Kazuph MCP-Docs-RAG Command Injection Vulnerability

A command injection vulnerability exists in Kazuph MCP-Docs-RAG versions through 0.5.0. The issue arises in the 'cloneRepository' function within 'src/index.ts', specifically in the 'add_git_repository' and 'add_text_file' components. The vulnerability allows for arbitrary OS command execution by manipulating user-controlled input, which is then executed with the same privileges as the MCP server process. This exploitation must be performed locally, and a public proof-of-concept is available.

Impact

Exploitation of this vulnerability allows for arbitrary command execution on the server where the MCP service is running, potentially leading to unauthorized access, data manipulation, or changes to the server environment, depending on the executed commands and the server's configuration.

Reproduction

To reproduce this vulnerability, upload a text file named 'poc.txt' to the current working directory using the 'add_git_repository' tool.

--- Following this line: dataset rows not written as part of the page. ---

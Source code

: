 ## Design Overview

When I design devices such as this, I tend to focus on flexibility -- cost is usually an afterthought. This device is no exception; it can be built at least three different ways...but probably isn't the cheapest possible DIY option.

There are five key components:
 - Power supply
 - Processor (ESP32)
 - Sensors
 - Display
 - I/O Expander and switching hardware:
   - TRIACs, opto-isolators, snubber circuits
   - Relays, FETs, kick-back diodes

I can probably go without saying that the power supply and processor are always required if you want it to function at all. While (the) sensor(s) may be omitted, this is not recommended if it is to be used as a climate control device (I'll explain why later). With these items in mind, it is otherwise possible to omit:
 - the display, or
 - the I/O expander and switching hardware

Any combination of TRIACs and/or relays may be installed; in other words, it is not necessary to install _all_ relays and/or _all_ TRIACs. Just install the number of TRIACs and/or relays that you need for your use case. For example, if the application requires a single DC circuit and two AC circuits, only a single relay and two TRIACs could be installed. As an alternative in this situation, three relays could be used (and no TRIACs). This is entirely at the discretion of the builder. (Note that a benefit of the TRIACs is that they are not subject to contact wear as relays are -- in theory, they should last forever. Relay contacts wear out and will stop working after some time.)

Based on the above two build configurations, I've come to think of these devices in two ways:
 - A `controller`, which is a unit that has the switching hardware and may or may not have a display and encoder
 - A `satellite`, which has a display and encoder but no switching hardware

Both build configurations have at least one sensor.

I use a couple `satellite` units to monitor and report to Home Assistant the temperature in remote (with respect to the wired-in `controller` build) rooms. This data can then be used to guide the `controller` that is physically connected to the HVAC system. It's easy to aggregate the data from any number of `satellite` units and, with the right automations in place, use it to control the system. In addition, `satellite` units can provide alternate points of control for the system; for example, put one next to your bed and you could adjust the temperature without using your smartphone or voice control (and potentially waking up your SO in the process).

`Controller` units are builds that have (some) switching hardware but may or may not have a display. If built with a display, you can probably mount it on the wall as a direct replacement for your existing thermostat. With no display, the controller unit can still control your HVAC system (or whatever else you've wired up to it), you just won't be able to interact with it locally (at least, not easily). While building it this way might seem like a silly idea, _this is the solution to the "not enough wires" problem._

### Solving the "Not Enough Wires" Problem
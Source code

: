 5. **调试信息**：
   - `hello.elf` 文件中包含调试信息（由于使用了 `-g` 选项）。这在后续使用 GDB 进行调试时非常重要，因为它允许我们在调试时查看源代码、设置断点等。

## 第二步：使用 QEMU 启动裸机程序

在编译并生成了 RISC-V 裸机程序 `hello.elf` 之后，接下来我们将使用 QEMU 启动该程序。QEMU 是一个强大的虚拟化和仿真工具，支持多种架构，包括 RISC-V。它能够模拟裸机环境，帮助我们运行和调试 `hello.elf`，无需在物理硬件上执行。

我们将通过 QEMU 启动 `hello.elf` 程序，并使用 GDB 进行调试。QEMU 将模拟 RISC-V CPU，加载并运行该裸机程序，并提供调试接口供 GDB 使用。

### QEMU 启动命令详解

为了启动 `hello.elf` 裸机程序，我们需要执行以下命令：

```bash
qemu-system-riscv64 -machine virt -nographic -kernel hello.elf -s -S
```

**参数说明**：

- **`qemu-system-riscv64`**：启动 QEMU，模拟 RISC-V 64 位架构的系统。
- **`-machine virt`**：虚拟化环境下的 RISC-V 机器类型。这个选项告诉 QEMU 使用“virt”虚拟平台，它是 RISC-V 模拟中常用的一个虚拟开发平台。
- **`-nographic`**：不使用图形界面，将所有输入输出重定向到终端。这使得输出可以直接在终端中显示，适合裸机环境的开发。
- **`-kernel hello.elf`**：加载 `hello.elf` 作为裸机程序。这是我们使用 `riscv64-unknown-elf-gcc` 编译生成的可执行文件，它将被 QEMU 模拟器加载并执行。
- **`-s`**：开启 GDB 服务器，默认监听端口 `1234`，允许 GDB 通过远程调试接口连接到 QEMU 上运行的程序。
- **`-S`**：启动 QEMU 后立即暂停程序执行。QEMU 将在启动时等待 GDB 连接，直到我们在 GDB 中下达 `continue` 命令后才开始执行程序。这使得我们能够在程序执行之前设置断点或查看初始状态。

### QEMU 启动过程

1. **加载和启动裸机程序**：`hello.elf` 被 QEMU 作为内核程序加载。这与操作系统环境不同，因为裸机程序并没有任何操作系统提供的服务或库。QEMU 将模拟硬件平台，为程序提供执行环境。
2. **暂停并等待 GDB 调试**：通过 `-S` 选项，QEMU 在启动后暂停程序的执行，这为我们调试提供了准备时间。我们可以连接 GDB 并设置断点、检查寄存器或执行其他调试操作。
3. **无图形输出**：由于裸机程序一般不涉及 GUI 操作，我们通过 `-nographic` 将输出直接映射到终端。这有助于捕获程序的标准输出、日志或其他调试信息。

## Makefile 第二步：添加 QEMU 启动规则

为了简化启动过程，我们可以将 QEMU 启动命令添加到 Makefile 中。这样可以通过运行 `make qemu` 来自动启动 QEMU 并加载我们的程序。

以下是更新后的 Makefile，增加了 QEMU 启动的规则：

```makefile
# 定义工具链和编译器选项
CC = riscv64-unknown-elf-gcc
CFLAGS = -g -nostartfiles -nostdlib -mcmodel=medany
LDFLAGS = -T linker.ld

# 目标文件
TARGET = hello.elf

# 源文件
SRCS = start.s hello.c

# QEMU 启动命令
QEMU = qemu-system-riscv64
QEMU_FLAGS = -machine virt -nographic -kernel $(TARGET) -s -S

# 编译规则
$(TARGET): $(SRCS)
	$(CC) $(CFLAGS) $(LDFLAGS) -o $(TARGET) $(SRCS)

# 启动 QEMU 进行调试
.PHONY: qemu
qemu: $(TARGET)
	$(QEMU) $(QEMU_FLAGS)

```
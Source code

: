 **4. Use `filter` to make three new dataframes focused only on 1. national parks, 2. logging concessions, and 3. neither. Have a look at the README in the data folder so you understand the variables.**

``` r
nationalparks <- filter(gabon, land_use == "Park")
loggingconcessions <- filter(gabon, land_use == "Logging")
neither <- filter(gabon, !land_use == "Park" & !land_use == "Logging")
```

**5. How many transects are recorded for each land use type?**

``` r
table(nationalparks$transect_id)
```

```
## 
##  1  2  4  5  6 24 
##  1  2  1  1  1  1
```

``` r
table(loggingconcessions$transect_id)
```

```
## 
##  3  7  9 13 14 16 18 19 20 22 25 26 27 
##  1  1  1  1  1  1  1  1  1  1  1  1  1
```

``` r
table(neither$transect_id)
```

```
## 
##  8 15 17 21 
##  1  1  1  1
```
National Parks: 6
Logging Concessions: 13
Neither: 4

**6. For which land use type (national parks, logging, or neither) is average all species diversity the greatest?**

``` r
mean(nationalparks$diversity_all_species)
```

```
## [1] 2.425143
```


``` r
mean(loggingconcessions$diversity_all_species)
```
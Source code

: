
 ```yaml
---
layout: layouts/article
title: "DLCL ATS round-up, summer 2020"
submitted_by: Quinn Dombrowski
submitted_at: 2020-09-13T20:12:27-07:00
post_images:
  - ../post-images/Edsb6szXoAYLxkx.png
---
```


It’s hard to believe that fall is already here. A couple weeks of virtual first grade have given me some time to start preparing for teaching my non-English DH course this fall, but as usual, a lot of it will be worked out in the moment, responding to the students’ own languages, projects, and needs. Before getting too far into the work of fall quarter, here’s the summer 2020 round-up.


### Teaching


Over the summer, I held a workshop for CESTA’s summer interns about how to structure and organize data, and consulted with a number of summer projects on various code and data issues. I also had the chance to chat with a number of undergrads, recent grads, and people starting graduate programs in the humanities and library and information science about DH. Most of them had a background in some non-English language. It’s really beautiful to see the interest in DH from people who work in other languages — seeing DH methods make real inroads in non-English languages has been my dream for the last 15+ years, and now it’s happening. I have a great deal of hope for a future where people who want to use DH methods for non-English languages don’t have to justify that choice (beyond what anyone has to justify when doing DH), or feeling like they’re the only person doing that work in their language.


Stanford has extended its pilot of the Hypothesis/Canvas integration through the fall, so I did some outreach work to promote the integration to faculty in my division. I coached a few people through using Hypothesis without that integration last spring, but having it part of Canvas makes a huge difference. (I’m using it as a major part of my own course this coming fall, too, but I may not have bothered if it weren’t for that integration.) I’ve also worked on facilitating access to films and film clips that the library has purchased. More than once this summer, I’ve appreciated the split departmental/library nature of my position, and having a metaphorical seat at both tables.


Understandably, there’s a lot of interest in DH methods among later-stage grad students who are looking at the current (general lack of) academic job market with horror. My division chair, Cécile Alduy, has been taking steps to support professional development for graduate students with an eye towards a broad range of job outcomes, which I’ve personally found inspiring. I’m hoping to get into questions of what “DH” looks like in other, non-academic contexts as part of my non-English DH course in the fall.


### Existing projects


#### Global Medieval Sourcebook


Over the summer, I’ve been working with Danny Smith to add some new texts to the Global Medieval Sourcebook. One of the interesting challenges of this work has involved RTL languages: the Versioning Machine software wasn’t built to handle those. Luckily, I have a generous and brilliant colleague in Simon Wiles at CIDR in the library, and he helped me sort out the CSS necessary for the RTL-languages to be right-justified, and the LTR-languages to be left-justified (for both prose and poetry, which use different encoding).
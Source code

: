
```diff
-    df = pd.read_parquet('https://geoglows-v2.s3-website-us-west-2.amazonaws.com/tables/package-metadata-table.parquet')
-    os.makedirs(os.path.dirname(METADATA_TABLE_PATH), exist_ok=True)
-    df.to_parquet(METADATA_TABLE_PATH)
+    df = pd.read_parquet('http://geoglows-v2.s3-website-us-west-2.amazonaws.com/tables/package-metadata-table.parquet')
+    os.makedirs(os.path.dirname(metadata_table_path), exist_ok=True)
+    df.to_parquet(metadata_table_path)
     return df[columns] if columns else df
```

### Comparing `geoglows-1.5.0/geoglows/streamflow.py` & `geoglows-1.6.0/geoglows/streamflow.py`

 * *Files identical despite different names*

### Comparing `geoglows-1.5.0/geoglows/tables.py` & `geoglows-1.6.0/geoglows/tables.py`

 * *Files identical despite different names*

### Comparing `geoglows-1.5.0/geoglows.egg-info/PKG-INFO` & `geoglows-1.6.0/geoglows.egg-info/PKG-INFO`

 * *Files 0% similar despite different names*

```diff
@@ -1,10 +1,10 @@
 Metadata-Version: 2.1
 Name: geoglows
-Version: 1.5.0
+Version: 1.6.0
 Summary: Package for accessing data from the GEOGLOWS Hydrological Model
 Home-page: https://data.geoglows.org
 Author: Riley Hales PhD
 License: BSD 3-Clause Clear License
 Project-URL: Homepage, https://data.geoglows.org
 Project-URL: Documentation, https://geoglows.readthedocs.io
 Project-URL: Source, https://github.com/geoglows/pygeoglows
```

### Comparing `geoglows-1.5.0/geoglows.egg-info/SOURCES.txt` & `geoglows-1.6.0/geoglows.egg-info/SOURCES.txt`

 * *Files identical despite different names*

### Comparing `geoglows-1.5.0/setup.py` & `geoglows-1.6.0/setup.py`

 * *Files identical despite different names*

Injected commands will be executed with the same privileges as the MCP server process. After the command execution, the 'poc.txt' file will appear in the directory, confirming successful exploitation.

Remediation

It is recommended to avoid using 'exec' for command execution. Instead, use 'execFile', which allows for safer command execution by treating arguments as separate elements. Additionally, implement strict input validation for parameters exposed to MCP clients, particularly 'repository_url', 'subdirectory', and 'file_url', to prevent injection attacks.